TASK INSTRUCTIONS
How many lines of the entries below include the word "calculate"? Answer with the number alone.

>>>>>

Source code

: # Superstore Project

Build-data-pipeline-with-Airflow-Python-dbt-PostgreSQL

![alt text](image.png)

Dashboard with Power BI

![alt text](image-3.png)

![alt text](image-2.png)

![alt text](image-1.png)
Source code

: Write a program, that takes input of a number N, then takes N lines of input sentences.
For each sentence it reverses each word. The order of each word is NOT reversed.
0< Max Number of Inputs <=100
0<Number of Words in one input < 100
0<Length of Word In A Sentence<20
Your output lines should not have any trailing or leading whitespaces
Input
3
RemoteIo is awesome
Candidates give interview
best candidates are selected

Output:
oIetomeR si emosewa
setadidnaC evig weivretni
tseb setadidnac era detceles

<<<<<
>>>>>

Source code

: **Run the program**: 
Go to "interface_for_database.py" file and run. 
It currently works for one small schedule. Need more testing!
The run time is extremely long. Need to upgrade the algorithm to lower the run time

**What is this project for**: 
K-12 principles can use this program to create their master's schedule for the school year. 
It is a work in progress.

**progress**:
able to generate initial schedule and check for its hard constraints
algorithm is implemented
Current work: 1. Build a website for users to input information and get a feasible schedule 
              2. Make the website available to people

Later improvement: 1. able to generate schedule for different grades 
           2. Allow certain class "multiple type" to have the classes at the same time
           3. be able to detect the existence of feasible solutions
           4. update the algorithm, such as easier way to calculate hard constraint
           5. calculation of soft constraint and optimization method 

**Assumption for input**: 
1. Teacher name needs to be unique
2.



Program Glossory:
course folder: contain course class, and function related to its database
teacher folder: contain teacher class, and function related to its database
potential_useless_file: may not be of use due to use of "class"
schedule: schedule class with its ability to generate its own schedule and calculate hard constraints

<<<<<

RESPONSE TO THIS EXERCISE
2